§ WORK TASK
Among the entries below, which lines run from the line with "BadgeFactory_SmartContracts - Smart" through the line with "- 🔍 exploring the cybersecurity"? Retype those, both ends included, exactly and without pictures.

§ MATERIAL FOR THIS TASK
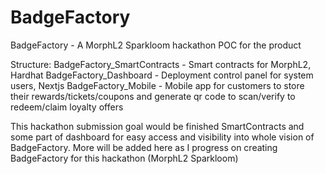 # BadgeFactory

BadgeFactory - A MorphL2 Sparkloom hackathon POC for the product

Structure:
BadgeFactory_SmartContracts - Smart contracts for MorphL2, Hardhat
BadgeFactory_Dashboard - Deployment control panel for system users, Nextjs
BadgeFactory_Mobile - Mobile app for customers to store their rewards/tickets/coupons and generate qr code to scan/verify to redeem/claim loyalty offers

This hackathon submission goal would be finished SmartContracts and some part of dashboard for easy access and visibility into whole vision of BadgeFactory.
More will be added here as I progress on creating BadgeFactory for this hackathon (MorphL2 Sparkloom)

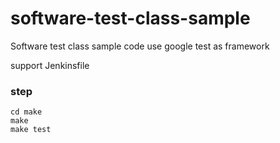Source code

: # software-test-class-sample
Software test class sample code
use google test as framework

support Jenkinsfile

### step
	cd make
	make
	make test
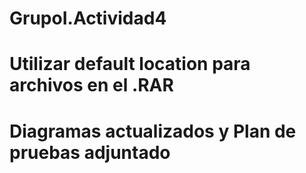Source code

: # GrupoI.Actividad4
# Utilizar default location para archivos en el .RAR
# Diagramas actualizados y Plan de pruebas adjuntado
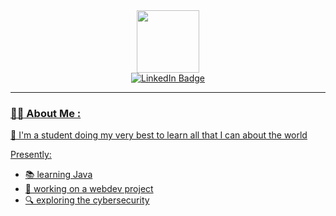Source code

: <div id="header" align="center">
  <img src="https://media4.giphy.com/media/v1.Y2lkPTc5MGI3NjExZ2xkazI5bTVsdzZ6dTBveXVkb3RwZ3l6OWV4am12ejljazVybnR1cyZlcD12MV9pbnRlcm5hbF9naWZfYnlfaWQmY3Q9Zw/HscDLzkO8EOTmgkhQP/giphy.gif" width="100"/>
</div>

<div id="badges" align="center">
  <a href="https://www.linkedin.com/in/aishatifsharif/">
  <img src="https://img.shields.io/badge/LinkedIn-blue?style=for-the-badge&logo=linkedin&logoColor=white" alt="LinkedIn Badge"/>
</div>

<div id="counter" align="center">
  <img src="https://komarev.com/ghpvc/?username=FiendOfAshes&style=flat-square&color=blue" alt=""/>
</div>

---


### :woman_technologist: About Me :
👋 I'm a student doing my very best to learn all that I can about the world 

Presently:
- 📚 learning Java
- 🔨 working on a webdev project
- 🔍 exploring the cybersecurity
...
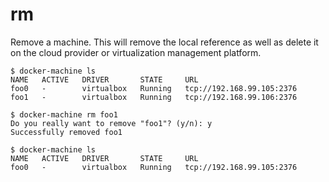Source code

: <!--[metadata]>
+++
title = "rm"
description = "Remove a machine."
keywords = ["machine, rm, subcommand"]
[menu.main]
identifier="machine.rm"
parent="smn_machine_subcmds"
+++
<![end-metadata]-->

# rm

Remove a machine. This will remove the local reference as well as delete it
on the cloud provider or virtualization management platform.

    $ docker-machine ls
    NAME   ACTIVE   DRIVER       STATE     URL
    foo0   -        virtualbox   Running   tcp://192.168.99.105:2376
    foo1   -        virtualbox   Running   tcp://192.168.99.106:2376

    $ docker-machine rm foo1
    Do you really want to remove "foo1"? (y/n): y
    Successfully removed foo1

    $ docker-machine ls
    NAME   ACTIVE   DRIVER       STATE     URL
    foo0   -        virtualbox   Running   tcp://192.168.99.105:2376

§ THE COMPLETED TASK
BadgeFactory_SmartContracts - Smart contracts for MorphL2, Hardhat
BadgeFactory_Dashboard - Deployment control panel for system users, Nextjs
BadgeFactory_Mobile - Mobile app for customers to store their rewards/tickets/coupons and generate qr code to scan/verify to redeem/claim loyalty offers

This hackathon submission goal would be finished SmartContracts and some part of dashboard for easy access and visibility into whole vision of BadgeFactory.
More will be added here as I progress on creating BadgeFactory for this hackathon (MorphL2 Sparkloom)

Source code

: # software-test-class-sample
Software test class sample code
use google test as framework

support Jenkinsfile

### step
	cd make
	make
	make test
Source code

: # GrupoI.Actividad4
# Utilizar default location para archivos en el .RAR
# Diagramas actualizados y Plan de pruebas adjuntado
Source code

: <div id="header" align="center">
  <img src="https://media4.giphy.com/media/v1.Y2lkPTc5MGI3NjExZ2xkazI5bTVsdzZ6dTBveXVkb3RwZ3l6OWV4am12ejljazVybnR1cyZlcD12MV9pbnRlcm5hbF9naWZfYnlfaWQmY3Q9Zw/HscDLzkO8EOTmgkhQP/giphy.gif" width="100"/>
</div>

<div id="badges" align="center">
  <a href="https://www.linkedin.com/in/aishatifsharif/">
  <img src="https://img.shields.io/badge/LinkedIn-blue?style=for-the-badge&logo=linkedin&logoColor=white" alt="LinkedIn Badge"/>
</div>

<div id="counter" align="center">
  <img src="https://komarev.com/ghpvc/?username=FiendOfAshes&style=flat-square&color=blue" alt=""/>
</div>

---


### :woman_technologist: About Me :
👋 I'm a student doing my very best to learn all that I can about the world 

Presently:
- 📚 learning Java
- 🔨 working on a webdev project
- 🔍 exploring the cybersecurity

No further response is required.